Carlos estava orgulhoso.
Depois de semanas ouvindo falar de inteligência artificial, finalmente resolveu testar. Abriu o aplicativo, digitou uma pergunta e recebeu uma resposta em segundos. Ficou impressionado. Nos dias seguintes usou para corrigir um texto, criar uma legenda para rede social e descobrir a receita de um bolo.
Pronto.
Na cabeça dele, já estava aproveitando tudo o que a inteligência artificial tinha para oferecer.
Acontece que Carlos estava usando uma Ferrari para buscar pão na esquina.
E ele não está sozinho, provavelmente você também faz o mesmo.
Quando converso com pessoas sobre inteligência artificial, percebo que muita gente a utiliza como um mecanismo de busca mais sofisticado. Faz perguntas rápidas, procura informações básicas ou pede ajuda para pequenas tarefas do dia a dia. É útil? Sem dúvida. Mas representa apenas uma pequena parte do que essas ferramentas conseguem fazer atualmente.
Imagine alguém comprando um smartphone moderno e utilizando apenas para fazer ligações. Parece exagero hoje, mas foi exatamente assim quando os primeiros aparelhos chegaram ao mercado. Com a inteligência artificial estamos vivendo algo parecido.
Hoje, mesmo nas versões gratuitas, é possível pedir ajuda para organizar uma viagem, montar um plano de estudos, compreender uma explicação médica, comparar produtos antes de uma compra importante, estruturar ideias para um negócio, revisar documentos ou até ajudar a tomar decisões do cotidiano.
O detalhe mais interessante é que a qualidade da resposta normalmente acompanha a qualidade da pergunta. Muita gente abre uma inteligência artificial e escreve algo como: “Me fale sobre marketing”. Recebe uma resposta genérica e conclui que a ferramenta não é tão impressionante assim.
Agora imagine uma pergunta diferente:
“Tenho uma pequena loja em Votuporanga, vendo principalmente para mulheres entre 30 e 50 anos e minhas vendas diminuíram nos últimos três meses. Quais seriam os primeiros pontos que eu deveria analisar?”

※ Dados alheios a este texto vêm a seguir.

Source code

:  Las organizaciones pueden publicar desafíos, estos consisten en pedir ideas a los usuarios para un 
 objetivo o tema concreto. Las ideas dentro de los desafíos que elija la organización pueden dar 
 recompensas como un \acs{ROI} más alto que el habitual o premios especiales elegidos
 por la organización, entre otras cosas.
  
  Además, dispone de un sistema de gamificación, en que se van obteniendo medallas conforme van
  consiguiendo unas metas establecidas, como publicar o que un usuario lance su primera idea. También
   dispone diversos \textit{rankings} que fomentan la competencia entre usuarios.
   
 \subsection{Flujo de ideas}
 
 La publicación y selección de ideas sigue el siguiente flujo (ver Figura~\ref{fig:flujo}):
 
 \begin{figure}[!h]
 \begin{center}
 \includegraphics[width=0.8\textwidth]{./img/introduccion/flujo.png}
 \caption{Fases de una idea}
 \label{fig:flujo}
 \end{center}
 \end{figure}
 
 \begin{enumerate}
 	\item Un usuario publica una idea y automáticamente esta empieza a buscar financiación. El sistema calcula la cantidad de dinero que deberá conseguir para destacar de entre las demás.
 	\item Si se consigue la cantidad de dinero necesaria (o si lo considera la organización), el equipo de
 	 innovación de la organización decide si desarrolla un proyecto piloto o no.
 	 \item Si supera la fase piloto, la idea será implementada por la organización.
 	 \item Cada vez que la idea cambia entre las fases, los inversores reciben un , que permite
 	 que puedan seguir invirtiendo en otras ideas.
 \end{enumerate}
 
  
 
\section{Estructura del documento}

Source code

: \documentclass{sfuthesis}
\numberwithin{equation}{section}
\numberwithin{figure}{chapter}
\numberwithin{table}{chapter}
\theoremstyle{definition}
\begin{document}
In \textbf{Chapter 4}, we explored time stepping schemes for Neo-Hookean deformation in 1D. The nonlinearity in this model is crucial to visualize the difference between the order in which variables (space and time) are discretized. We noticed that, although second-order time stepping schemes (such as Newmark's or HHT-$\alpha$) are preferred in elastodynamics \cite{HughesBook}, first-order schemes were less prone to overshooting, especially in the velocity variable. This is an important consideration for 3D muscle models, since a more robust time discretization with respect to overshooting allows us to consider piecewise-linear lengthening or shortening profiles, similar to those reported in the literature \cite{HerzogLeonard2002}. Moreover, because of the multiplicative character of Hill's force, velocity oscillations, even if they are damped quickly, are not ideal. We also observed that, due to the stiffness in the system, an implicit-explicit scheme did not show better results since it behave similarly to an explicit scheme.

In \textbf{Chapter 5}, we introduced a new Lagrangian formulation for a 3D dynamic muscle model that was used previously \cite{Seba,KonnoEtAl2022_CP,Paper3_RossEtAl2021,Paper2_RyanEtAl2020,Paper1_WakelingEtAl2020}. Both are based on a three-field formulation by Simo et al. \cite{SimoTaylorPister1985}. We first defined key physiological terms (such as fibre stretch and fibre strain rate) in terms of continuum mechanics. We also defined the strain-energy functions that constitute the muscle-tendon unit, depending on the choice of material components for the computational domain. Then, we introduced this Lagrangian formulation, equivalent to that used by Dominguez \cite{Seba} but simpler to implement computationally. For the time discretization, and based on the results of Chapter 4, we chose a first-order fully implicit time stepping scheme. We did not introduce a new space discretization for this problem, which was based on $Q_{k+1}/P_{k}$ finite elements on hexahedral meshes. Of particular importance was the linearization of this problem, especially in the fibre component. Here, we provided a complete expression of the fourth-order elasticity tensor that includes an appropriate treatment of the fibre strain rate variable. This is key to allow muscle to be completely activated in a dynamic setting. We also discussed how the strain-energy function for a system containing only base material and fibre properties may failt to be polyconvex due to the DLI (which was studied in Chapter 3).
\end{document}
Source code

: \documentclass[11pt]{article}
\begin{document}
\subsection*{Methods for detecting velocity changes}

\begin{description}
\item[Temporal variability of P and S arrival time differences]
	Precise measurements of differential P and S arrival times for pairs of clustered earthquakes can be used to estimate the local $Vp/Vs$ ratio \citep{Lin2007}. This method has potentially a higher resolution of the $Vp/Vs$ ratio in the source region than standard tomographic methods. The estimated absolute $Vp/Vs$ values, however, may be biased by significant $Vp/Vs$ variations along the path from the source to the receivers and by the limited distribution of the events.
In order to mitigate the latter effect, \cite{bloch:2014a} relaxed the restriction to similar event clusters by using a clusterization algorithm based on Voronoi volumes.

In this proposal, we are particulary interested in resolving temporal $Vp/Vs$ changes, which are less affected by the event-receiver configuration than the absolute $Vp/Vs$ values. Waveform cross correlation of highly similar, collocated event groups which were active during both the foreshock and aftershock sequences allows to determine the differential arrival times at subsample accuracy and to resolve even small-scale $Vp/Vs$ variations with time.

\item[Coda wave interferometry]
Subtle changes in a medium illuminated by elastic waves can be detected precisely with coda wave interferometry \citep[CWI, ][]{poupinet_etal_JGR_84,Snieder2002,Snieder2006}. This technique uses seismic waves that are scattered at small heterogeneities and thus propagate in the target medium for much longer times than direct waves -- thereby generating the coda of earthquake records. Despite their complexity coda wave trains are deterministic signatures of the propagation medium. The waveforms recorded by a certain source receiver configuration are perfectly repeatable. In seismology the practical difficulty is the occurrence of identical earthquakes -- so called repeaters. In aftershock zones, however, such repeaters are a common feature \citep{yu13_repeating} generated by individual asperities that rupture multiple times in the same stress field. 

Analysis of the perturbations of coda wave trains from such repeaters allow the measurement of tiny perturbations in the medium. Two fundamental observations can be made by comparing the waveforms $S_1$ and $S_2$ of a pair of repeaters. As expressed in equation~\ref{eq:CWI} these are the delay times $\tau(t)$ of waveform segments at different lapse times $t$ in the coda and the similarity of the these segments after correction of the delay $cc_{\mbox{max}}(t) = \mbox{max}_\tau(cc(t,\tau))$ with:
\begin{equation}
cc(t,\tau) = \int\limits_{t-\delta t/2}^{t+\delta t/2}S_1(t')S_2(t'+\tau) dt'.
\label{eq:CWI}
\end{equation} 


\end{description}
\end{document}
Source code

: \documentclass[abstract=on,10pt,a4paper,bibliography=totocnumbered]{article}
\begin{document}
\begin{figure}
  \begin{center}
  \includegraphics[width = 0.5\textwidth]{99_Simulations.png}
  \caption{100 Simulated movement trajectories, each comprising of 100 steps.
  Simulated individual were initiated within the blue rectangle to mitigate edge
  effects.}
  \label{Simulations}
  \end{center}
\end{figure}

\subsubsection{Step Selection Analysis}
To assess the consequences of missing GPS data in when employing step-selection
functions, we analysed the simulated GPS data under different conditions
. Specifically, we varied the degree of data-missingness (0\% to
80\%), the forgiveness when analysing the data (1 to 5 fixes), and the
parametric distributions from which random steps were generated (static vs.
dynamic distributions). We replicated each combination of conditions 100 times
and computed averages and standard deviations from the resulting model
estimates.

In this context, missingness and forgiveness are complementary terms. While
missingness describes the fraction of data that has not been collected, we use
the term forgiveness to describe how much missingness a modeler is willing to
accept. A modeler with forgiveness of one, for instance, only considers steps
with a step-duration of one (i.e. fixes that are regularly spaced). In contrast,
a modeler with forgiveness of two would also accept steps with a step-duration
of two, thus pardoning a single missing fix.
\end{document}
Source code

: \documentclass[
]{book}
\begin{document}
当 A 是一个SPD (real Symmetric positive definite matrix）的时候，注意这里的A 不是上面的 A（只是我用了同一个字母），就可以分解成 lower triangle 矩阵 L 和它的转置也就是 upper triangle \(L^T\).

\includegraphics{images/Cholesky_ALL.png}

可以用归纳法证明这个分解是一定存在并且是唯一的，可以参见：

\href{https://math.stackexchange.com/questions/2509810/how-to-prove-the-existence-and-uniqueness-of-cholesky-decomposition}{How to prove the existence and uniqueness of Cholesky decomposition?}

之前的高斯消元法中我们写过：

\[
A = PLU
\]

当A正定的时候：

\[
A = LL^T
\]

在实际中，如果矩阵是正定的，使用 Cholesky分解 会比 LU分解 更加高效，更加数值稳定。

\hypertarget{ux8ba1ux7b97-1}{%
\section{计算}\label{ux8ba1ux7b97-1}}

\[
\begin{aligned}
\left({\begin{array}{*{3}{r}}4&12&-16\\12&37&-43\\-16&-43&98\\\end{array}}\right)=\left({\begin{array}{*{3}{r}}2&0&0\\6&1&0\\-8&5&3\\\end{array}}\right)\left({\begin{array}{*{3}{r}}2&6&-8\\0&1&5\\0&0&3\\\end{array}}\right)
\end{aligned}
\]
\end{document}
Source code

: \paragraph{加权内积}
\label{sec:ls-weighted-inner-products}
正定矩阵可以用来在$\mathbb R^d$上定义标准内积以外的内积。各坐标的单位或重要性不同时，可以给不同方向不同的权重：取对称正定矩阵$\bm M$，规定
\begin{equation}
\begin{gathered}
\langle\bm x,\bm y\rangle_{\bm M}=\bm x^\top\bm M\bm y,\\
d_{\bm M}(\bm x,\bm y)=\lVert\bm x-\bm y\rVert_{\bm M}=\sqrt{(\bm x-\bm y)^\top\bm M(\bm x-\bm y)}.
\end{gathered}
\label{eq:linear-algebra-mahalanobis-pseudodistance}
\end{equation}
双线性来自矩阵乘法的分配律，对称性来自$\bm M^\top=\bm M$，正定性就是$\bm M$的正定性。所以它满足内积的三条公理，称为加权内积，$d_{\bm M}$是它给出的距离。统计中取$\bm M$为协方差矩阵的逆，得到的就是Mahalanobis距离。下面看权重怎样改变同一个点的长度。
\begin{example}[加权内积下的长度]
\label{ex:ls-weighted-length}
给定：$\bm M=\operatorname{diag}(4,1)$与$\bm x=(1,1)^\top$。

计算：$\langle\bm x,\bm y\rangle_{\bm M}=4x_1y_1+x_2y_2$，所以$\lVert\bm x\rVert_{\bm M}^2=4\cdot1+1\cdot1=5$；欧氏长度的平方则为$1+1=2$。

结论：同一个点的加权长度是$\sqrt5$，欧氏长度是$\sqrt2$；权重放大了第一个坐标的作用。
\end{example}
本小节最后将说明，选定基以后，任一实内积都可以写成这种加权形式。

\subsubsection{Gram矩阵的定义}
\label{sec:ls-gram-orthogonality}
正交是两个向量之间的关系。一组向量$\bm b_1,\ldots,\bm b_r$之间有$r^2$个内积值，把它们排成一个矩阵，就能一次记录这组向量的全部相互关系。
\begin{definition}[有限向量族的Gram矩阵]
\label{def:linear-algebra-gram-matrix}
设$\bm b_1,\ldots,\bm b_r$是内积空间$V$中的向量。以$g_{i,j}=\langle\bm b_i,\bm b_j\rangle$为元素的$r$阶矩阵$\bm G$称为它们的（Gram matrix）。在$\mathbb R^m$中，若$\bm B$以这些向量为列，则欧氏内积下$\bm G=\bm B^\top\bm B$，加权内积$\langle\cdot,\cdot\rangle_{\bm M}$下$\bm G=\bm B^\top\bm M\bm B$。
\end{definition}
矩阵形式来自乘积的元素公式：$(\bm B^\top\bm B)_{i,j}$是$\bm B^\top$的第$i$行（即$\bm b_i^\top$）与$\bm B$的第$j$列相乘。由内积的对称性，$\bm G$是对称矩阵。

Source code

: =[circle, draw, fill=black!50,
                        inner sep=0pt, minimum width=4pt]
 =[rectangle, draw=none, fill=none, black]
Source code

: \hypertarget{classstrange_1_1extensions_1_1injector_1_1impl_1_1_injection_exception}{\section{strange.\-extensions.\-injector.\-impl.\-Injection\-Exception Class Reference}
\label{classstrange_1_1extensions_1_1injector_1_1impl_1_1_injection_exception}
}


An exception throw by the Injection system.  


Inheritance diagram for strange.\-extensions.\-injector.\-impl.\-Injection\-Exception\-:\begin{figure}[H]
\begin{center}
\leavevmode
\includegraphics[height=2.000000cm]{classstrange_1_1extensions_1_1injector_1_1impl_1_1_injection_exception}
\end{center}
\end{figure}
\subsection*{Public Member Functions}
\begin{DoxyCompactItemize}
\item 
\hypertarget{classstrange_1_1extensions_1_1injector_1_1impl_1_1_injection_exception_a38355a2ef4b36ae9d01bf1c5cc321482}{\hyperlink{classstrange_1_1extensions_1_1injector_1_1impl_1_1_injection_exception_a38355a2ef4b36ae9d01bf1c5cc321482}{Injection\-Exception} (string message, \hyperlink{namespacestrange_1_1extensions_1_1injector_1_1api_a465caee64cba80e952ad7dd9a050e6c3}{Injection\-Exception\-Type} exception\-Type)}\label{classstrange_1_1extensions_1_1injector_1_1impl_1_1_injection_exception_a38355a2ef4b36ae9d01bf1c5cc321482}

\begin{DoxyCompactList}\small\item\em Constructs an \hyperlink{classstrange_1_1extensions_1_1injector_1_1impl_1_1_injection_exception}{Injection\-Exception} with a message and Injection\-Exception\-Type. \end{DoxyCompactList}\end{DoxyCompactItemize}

A conversa muda completamente.
A inteligência artificial não trabalha por adivinhação. Ela trabalha por contexto. Quanto mais contexto recebe, mais relevante tende a ser a resposta.
Mas existe um cuidado importante. A inteligência artificial é excelente para organizar informações, analisar cenários e ajudar no raciocínio. Porém, quando não possui informações suficientes, pode apresentar respostas incorretas com uma confiança impressionante. É como aquele amigo que não sabe a resposta, mas responde mesmo assim para não ficar em silêncio. Por isso, sempre que o assunto envolver dinheiro, saúde, legislação, contratos ou decisões importantes, vale pedir as fontes utilizadas, conferir as informações em locais confiáveis e solicitar que a própria ferramenta explique de onde tirou aqueles dados.
Outra curiosidade interessante é que essas ferramentas não estão ajudando apenas profissionais de tecnologia. Professores utilizam para preparar aulas. Estudantes para aprender conteúdos complexos. Pequenos empresários para organizar ideias. Agricultores para entender informações técnicas. Famílias para planejar viagens e controlar gastos. Na prática, a inteligência artificial já está entrando em áreas que muita gente nem imaginava.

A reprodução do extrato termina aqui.